Der Nordamerika Experte glaubt nicht, dass sich der US-Präsident von seinem Umfragetief erholen wird. Bei den Kongresswahlen drohten den Demokraten Verluste.
US-Präsident Joe Biden
Foto: Jabin Botsford - Pool via CNP via www.imago-images.de (www.imago-images.de) | Agiert zurzeit meist im Hintergrund des US-Präsidenten Joe Biden: Vizepräsidentin Kamala Harris (links).

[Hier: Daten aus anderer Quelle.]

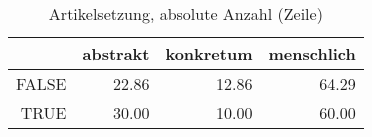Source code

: \begin{table}[ht]
\centering
\begin{tabular}{rrrr}
  \hline
 & abstrakt & konkretum & menschlich \\ 
  \hline
FALSE & 22.86 & 12.86 & 64.29 \\ 
  TRUE & 30.00 & 10.00 & 60.00 \\ 
   \hline
\end{tabular}
\caption{Artikelsetzung, absolute Anzahl (Zeile)} 
\end{table}
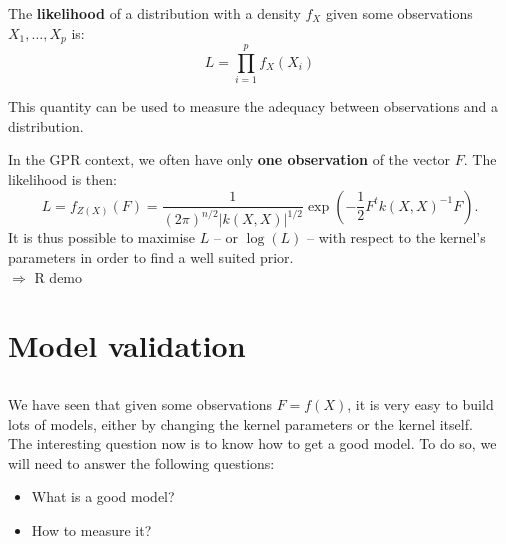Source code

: \documentclass{beamer}
\begin{document}
\begin{frame}{}
\begin{definition}
The \textbf{likelihood} of a distribution with a density $f_X$ given some observations $X_1, \dots,X_p$ is:
\begin{equation*}
 	L = \prod_{i=1}^p f_X(X_i)
\end{equation*}
\end{definition}
This quantity can be used to measure the adequacy between observations and a distribution.\\ \vspace{3mm}
\end{frame}

\begin{frame}{}
In the GPR context, we often have only \textbf{one observation} of the vector $F$. The likelihood is then:
\begin{equation*}
 	L = f_{Z(X)}(F) = \frac{1}{\displaystyle (2 \pi)^{n/2} |k(X,X)|^{1/2}} \exp \left(-\frac12 F^t k(X,X)^{-1} F  \right).
\end{equation*}
It is thus possible to maximise $L$ -- or $\log(L)$ -- with respect to the kernel's parameters in order to find a well suited prior.\\
\vspace{5mm}
\alert{$\Rightarrow$ R demo}
\end{frame}

\section{Model validation}
\subsection{}

\begin{frame}{}
We have seen that given some observations $F=f(X)$, it is very easy to build lots of models, either by changing the kernel parameters or the kernel itself.\\ \vspace{5mm}
The interesting question now is to know how to get a good model. To do so, we will need to answer the following questions:
\begin{itemize}
	\item What is a good model?
	\item How to measure it?
\end{itemize}
\end{frame}
\end{document}

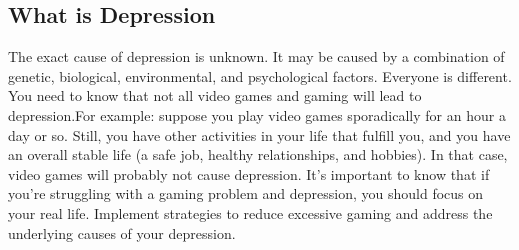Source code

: \documentclass[10pt,twoside,slovak,a4paper]{article}
\begin{document}
\subsection{What is Depression } \label{ina:este}
The exact cause of depression is unknown. It may be caused by a combination of genetic, biological, environmental, and psychological factors. Everyone is different. You need to know that not all video games and gaming will lead to depression.\newline For example: suppose you play video games sporadically for an hour a day or so. Still, you have other activities in your life that fulfill you, and you have an overall stable life (a safe job, healthy relationships, and hobbies). In that case, video games will probably not cause depression. It's important to know that if you're struggling with a gaming problem and depression, you should focus on your real life. Implement strategies to reduce excessive gaming and address the underlying causes of your depression.




 
\end{document}
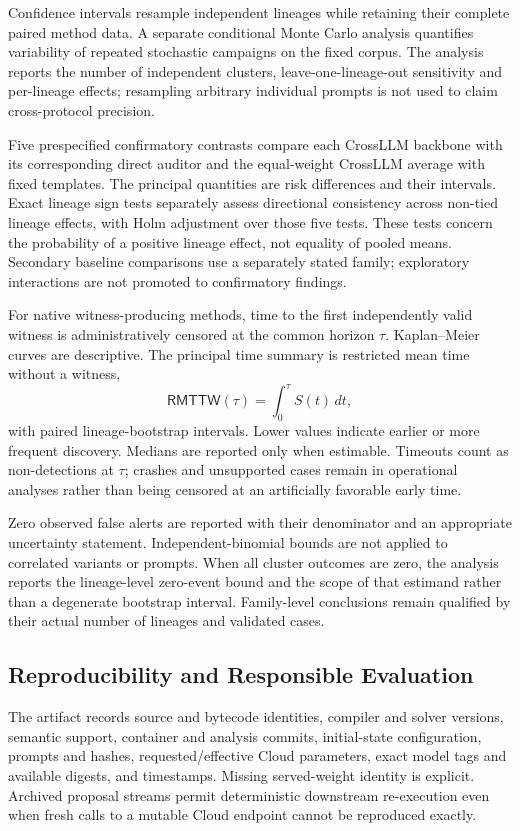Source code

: \documentclass[journal]{IEEEtran}
\theoremstyle{definition}
\begin{document}
Confidence intervals resample independent lineages while retaining their complete paired method data. A separate conditional Monte Carlo analysis quantifies variability of repeated stochastic campaigns on the fixed corpus. The analysis reports the number of independent clusters, leave-one-lineage-out sensitivity and per-lineage effects; resampling arbitrary individual prompts is not used to claim cross-protocol precision.

Five prespecified confirmatory contrasts compare each CrossLLM backbone with its corresponding direct auditor and the equal-weight CrossLLM average with fixed templates. The principal quantities are risk differences and their intervals. Exact lineage sign tests separately assess directional consistency across non-tied lineage effects, with Holm adjustment over those five tests. These tests concern the probability of a positive lineage effect, not equality of pooled means. Secondary baseline comparisons use a separately stated family; exploratory interactions are not promoted to confirmatory findings.

For native witness-producing methods, time to the first independently valid witness is administratively censored at the common horizon $\tau$. Kaplan--Meier curves are descriptive. The principal time summary is restricted mean time without a witness,
\[
\mathsf{RMTTW}(\tau)=\int_0^\tau S(t)\,dt,
\]
with paired lineage-bootstrap intervals. Lower values indicate earlier or more frequent discovery. Medians are reported only when estimable. Timeouts count as non-detections at $\tau$; crashes and unsupported cases remain in operational analyses rather than being censored at an artificially favorable early time.

Zero observed false alerts are reported with their denominator and an appropriate uncertainty statement. Independent-binomial bounds are not applied to correlated variants or prompts. When all cluster outcomes are zero, the analysis reports the lineage-level zero-event bound and the scope of that estimand rather than a degenerate bootstrap interval. Family-level conclusions remain qualified by their actual number of lineages and validated cases.

\subsection{Reproducibility and Responsible Evaluation}

The artifact records source and bytecode identities, compiler and solver versions, semantic support, container and analysis commits, initial-state configuration, prompts and hashes, requested/effective Cloud parameters, exact model tags and available digests, and timestamps. Missing served-weight identity is explicit. Archived proposal streams permit deterministic downstream re-execution even when fresh calls to a mutable Cloud endpoint cannot be reproduced exactly.
\end{document}
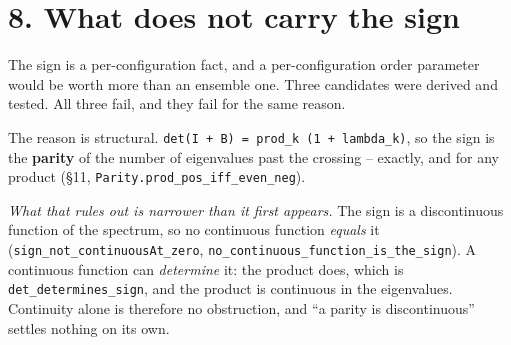 \documentclass[10pt,letterpaper,twocolumn]{article}
\begin{document}
\section{8. What does not carry the sign}\label{8-what-does-not-carry-the-sign}

The sign is a per-configuration fact, and a per-configuration order parameter would be worth more
than an ensemble one. Three candidates were derived and tested. All three fail, and they fail for
the same reason.


The reason is structural. \texttt{det(\allowbreak{}I\ +\allowbreak{}\ B)\allowbreak{}\ =\allowbreak{}\ prod\_\allowbreak{}k\ (\allowbreak{}1\ +\allowbreak{}\ lambda\_\allowbreak{}k)\allowbreak{}}, so the sign is the \textbf{parity} of the
number of eigenvalues past the crossing -- exactly, and for any product
(§11, \texttt{Parity.\allowbreak{}prod\_\allowbreak{}pos\_\allowbreak{}iff\_\allowbreak{}even\_\allowbreak{}neg}).

\emph{What that rules out is narrower than it first appears.} The sign is a discontinuous function of
the spectrum, so no continuous function \emph{equals} it (\texttt{sign\_\allowbreak{}not\_\allowbreak{}continuousAt\_\allowbreak{}zero},
\texttt{no\_\allowbreak{}continuous\_\allowbreak{}function\_\allowbreak{}is\_\allowbreak{}the\_\allowbreak{}sign}). A continuous function can \emph{determine} it: the product does,
which is \texttt{det\_\allowbreak{}determines\_\allowbreak{}sign}, and the product is continuous in the eigenvalues. Continuity alone
is therefore no obstruction, and ``a parity is discontinuous'' settles nothing on its own.
\end{document}
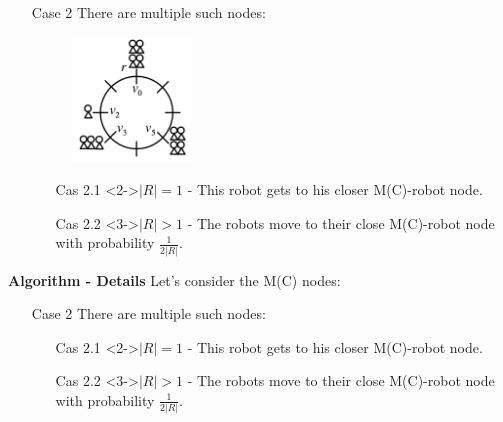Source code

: \documentclass{beamer}
\begin{document}
\begin{frame}
	\begin{itemize}
		\item[Case 2] There are multiple such nodes:
			\begin{figure}[h]
   				\includegraphics[width=0.3\textwidth]{images/random_configuration.png}
			\end{figure}
			\begin{itemize}
				\item[Cas 2.1]<2->$|R| = 1$ - This robot gets to his closer M(C)-robot node. 
				\item[Cas 2.2]<3->$|R| > 1$ - The robots move to their close M(C)-robot node with probability $\frac{1}{2|R|}$.
			\end{itemize}
	\end{itemize}

\end{frame}

\begin{frame}

	\textbf{Algorithm - Details}	
	Let's consider the M(C) nodes:
	\begin{itemize}
		\item[Case 2] There are multiple such nodes:
			\begin{itemize}
				\item[Cas 2.1]<2->$|R| = 1$ - This robot gets to his closer M(C)-robot node. 
				\item[Cas 2.2]<3->$|R| > 1$ - The robots move to their close M(C)-robot node with probability $\frac{1}{2|R|}$.
			\end{itemize}
	\end{itemize}

\end{frame}
\end{document}

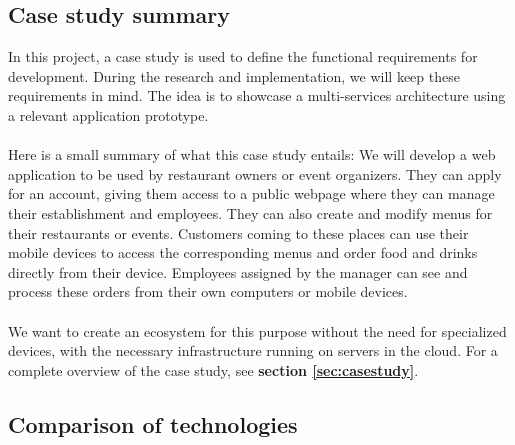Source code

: \documentclass[12pt]{article}
\begin{document}
\begin{multicols}{2}
\subsection{Case study summary}
In this project, a case study is used to define the functional requirements for development. During the research and implementation, we will keep these requirements in mind. The idea is to showcase a multi-services architecture using a relevant application prototype. 
\\\\
Here is a small summary of what this case study entails: We will develop a web application to be used by restaurant owners or event organizers. They can apply for an account, giving them access to a public webpage where they can manage their establishment and employees. They can also create and modify menus for their restaurants or events. Customers coming to these places can use their mobile devices to access the corresponding menus and order food and drinks directly from their device. Employees assigned by the manager can see and process these orders from their own computers or mobile devices. 
\\\\
We want to create an ecosystem for this purpose without the need for specialized devices, with the necessary infrastructure running on servers in the cloud. For a complete overview of the case study, see \textbf{section \ref{sec:casestudy}}.



\subsection{Comparison of technologies}\label{sec:comparison}


\end{multicols}
\end{document}
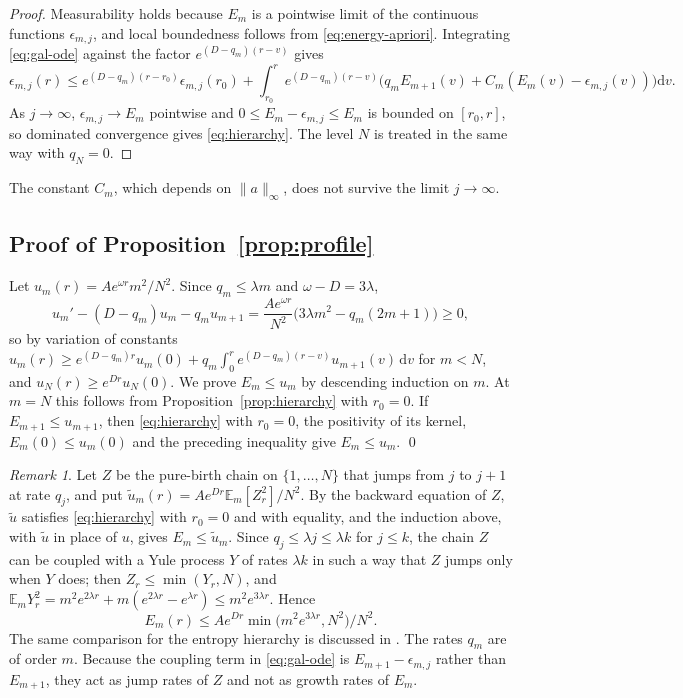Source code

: \documentclass[11pt]{amsart}
\numberwithin{equation}{section}
\theoremstyle{plain}
\theoremstyle{remark}
\newtheorem{remark}[theorem]{Remark}
\newcommand{\E}{\mathbb{E}}
\newcommand{\dd}{\mathrm{d}}
\begin{document}
\begin{proof}
Measurability holds because $E_m$ is a pointwise limit of the continuous functions $\epsilon_{m,j}$, and local boundedness follows from \eqref{eq:energy-apriori}. Integrating \eqref{eq:gal-ode} against the factor $e^{(D-q_m)(r-v)}$ gives
\[
\epsilon_{m,j}(r)\le e^{(D-q_m)(r-r_0)}\epsilon_{m,j}(r_0)+\int_{r_0}^re^{(D-q_m)(r-v)}\big(q_mE_{m+1}(v)+C_m(E_m(v)-\epsilon_{m,j}(v))\big)\dd v.
\]
As $j\to\infty$, $\epsilon_{m,j}\to E_m$ pointwise and $0\le E_m-\epsilon_{m,j}\le E_m$ is bounded on $[r_0,r]$, so dominated convergence gives \eqref{eq:hierarchy}. The level $N$ is treated in the same way with $q_N=0$.
\end{proof}

The constant $C_m$, which depends on $\|a\|_\infty$, does not survive the limit $j\to\infty$.

\subsection{Proof of Proposition~\ref{prop:profile}}
Let $u_m(r)=Ae^{\omega r}m^2/N^2$. Since $q_m\le\lambda m$ and $\omega-D=3\lambda$,
\[
u_m'-(D-q_m)u_m-q_mu_{m+1}=\frac{Ae^{\omega r}}{N^2}\big(3\lambda m^2-q_m(2m+1)\big)\ge0,
\]
so by variation of constants $u_m(r)\ge e^{(D-q_m)r}u_m(0)+q_m\int_0^re^{(D-q_m)(r-v)}u_{m+1}(v)\,\dd v$ for $m<N$, and $u_N(r)\ge e^{Dr}u_N(0)$. We prove $E_m\le u_m$ by descending induction on $m$. At $m=N$ this follows from Proposition~\ref{prop:hierarchy} with $r_0=0$. If $E_{m+1}\le u_{m+1}$, then \eqref{eq:hierarchy} with $r_0=0$, the positivity of its kernel, $E_m(0)\le u_m(0)$ and the preceding inequality give $E_m\le u_m$. \qed

\begin{remark}\label{rem:yule}
Let $Z$ be the pure-birth chain on $\{1,\dots,N\}$ that jumps from $j$ to $j+1$ at rate $q_j$, and put $\tilde u_m(r)=Ae^{Dr}\E_m[Z_r^2]/N^2$. By the backward equation of $Z$, $\tilde u$ satisfies \eqref{eq:hierarchy} with $r_0=0$ and with equality, and the induction above, with $\tilde u$ in place of $u$, gives $E_m\le\tilde u_m$. Since $q_j\le\lambda j\le\lambda k$ for $j\le k$, the chain $Z$ can be coupled with a Yule process $Y$ of rates $\lambda k$ in such a way that $Z$ jumps only when $Y$ does; then $Z_r\le\min(Y_r,N)$, and $\E_mY_r^2=m^2e^{2\lambda r}+m(e^{2\lambda r}-e^{\lambda r})\le m^2e^{3\lambda r}$. Hence
\[
E_m(r)\le Ae^{Dr}\min\big(m^2e^{3\lambda r},N^2\big)/N^2.
\]
The same comparison for the entropy hierarchy is discussed in \cite[Section~1.5]{LYZ24}. The rates $q_m$ are of order $m$. Because the coupling term in \eqref{eq:gal-ode} is $E_{m+1}-\epsilon_{m,j}$ rather than $E_{m+1}$, they act as jump rates of $Z$ and not as growth rates of $E_m$.
\end{remark}
\end{document}
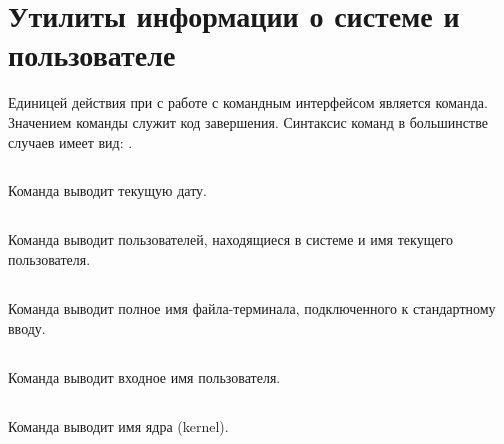 \vspace{-1em}
\section{Утилиты информации о системе и пользователе}

Единицей действия при с работе с командным интерфейсом является команда. Значением команды служит код завершения. Синтаксис команд в большинстве случаев имеет вид: .

\vspace{-1em}
\subsection{}

Команда  выводит текущую дату.


\subsection{}

Команда  выводит пользователей, находящиеся в системе и имя текущего пользователя.


\subsection{}

Команда  выводит полное имя файла-терминала, подключенного к стандартному вводу.


\subsection{}

Команда  выводит входное имя пользователя.


\subsection{}

Команда  выводит имя ядра (kernel).


\subsection{}


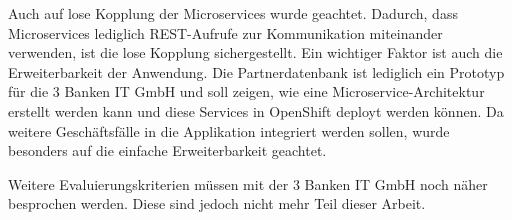 Auch auf lose Kopplung der Microservices wurde geachtet. Dadurch, dass Microservices lediglich REST-Aufrufe zur Kommunikation miteinander verwenden, ist die lose Kopplung sichergestellt. Ein wichtiger Faktor ist auch die Erweiterbarkeit der Anwendung. Die Partnerdatenbank ist lediglich ein Prototyp für die 3 Banken IT GmbH und soll zeigen, wie eine Microservice-Architektur erstellt werden kann und diese Services in OpenShift deployt werden können. Da weitere Geschäftsfälle in die Applikation integriert werden sollen, wurde besonders auf die einfache Erweiterbarkeit geachtet.

Weitere Evaluierungskriterien müssen mit der 3 Banken IT GmbH noch näher besprochen werden. Diese sind jedoch nicht mehr Teil dieser Arbeit.

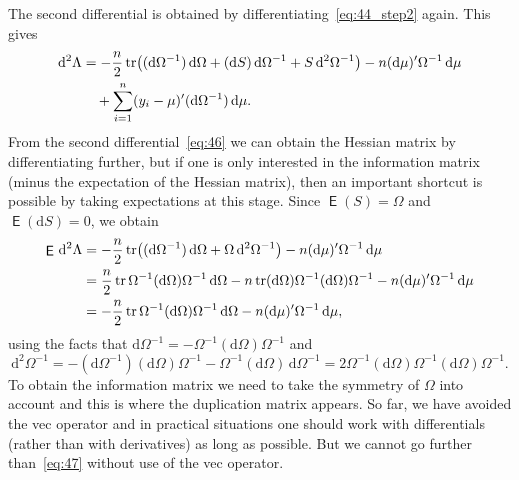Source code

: \documentclass[12pt,a4paper]{article}
\theoremstyle{definition}
\DeclareMathOperator\expc{\mathsf{E}}
\DeclareMathOperator{\tr}{tr}
\newcommand{\dd}{\mathrm{d}}
\begin{document}
The second differential is obtained by differentiating~\eqref{eq:44_step2} again. This gives
\begin{align}\label{eq:46}
\dd^2\Lambda &= -\frac{n}{2}\tr\bigl((\dd\Omega^{-1})\, \dd\Omega + (\dd S)\, \dd\Omega^{-1} + S\, \dd^2\Omega^{-1}\bigr) - n(\dd\mu)'\Omega^{-1}\, \dd\mu \notag \\
&\quad + \sum_{i=1}^{n}(y_i - \mu)'(\dd\Omega^{-1})\, \dd\mu.
\end{align}
From the second differential~\eqref{eq:46} we can obtain the Hessian matrix by differentiating further, but if one is only interested in the information matrix (minus the expectation of the Hessian matrix), then an important shortcut is possible by taking expectations at this stage. Since $\expc(S) = \Omega$ and $\expc(\dd S) = 0$, we obtain
\begin{align}\label{eq:47}
\expc\, \dd^2\Lambda &= -\frac{n}{2}\tr\bigl((\dd\Omega^{-1})\, \dd\Omega + \Omega\, \dd^2\Omega^{-1}\bigr) - n(\dd\mu)'\Omega^{-1}\, \dd\mu \notag \\
&= \frac{n}{2}\tr\Omega^{-1}(\dd\Omega)\Omega^{-1}\, \dd\Omega - n\tr(\dd\Omega)\Omega^{-1}(\dd\Omega)\Omega^{-1} - n(\dd\mu)'\Omega^{-1}\, \dd\mu \notag \\
&= -\frac{n}{2}\tr\Omega^{-1}(\dd\Omega)\Omega^{-1}\, \dd\Omega - n(\dd\mu)'\Omega^{-1}\, \dd\mu,
\end{align}
using the facts that $\dd\Omega^{-1} = -\Omega^{-1}(\dd\Omega)\Omega^{-1}$ and
\[
\dd^2\Omega^{-1} = -(\dd\Omega^{-1})(\dd\Omega)\Omega^{-1} - \Omega^{-1}(\dd\Omega)\, \dd\Omega^{-1}
= 2\Omega^{-1}(\dd\Omega)\Omega^{-1}(\dd\Omega)\Omega^{-1}.
\]
To obtain the information matrix we need to take the symmetry of $\Omega$ into account and this is where the duplication matrix appears. So far, we have avoided the vec operator and in practical situations one should work with differentials (rather than with derivatives) as long as possible. But we cannot go further than~\eqref{eq:47} without use of the vec operator. %
\end{document}
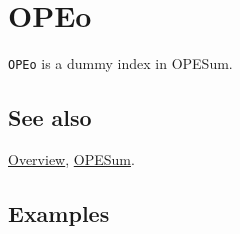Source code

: \documentclass[../FeynCalcManual.tex]{subfiles}
\begin{document}
\hypertarget{opeo}{
\section{OPEo}\label{opeo}}

\texttt{OPEo} is a dummy index in OPESum.

\subsection{See also}

\hyperlink{toc}{Overview}, \hyperlink{opesum}{OPESum}.

\subsection{Examples}
\end{document}
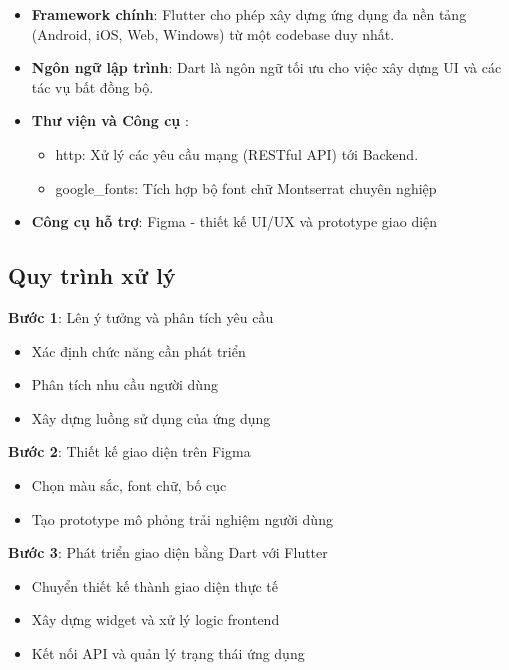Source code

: \begin{itemize}
    \item \textbf{Framework chính}: Flutter cho phép xây dựng ứng dụng đa nền tảng (Android, iOS, Web, Windows) từ một codebase duy nhất.
    \item \textbf{Ngôn ngữ lập trình}: Dart là ngôn ngữ tối ưu cho việc xây dựng UI và các tác vụ bất đồng bộ.
    \item \textbf{Thư viện và Công cụ} \cite{pubdev}:
        \begin{itemize}
            \item http: Xử lý các yêu cầu mạng (RESTful API) tới Backend.
            \item google\_fonts: Tích hợp bộ font chữ Montserrat chuyên nghiệp
        \end{itemize}
    \item \textbf{Công cụ hỗ trợ}: Figma - thiết kế UI/UX và prototype giao diện
\end{itemize}

\subsection{Quy trình xử lý}

\squd \textbf{Bước 1}: Lên ý tưởng và phân tích yêu cầu
\begin{itemize}
    \item Xác định chức năng cần phát triển
    \item Phân tích nhu cầu người dùng
    \item Xây dựng luồng sử dụng của ứng dụng
\end{itemize}

\squd \textbf{Bước 2}: Thiết kế giao diện trên Figma
\begin{itemize}
    \item Chọn màu sắc, font chữ, bố cục
    \item Tạo prototype mô phỏng trải nghiệm người dùng
\end{itemize}

\squd \textbf{Bước 3}: Phát triển giao diện bằng Dart với Flutter
\begin{itemize}
    \item Chuyển thiết kế thành giao diện thực tế
    \item Xây dựng widget và xử lý logic frontend
    \item Kết nối API và quản lý trạng thái ứng dụng
\end{itemize}

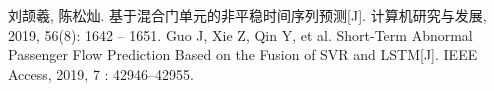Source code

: \newpage
\appendix
\begin{thebibliography}{99}
\songti{}
刘颉羲, 陈松灿. 基于混合门单元的非平稳时间序列预测[J]. 计算机研究与发展, 2019, 56(8): 1642 – 1651.
Guo J, Xie Z, Qin Y, et al. Short-Term Abnormal Passenger Flow Prediction Based on the Fusion of SVR and LSTM[J]. IEEE Access, 2019, 7 : 42946–42955. 

\end{thebibliography}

Joe Biden steckt im Umfragetief: Die Zustimmungswerte des amtierenden US-Präsidenten zur Mitte seiner ersten Amtszeit sind niedrig, von den Anhängern der Demokraten wünschen sich viele 2024 einen anderen Kandidaten. Der Nordamerika-Experte Michael Hochgeschwender hält es für unwahrscheinlich, dass Biden sich noch einmal aus dem Tief herausarbeiten kann. Einer der Hauptgründe sei die wirtschaftliche Lage der USA, allen voran die hohe Inflationsrate.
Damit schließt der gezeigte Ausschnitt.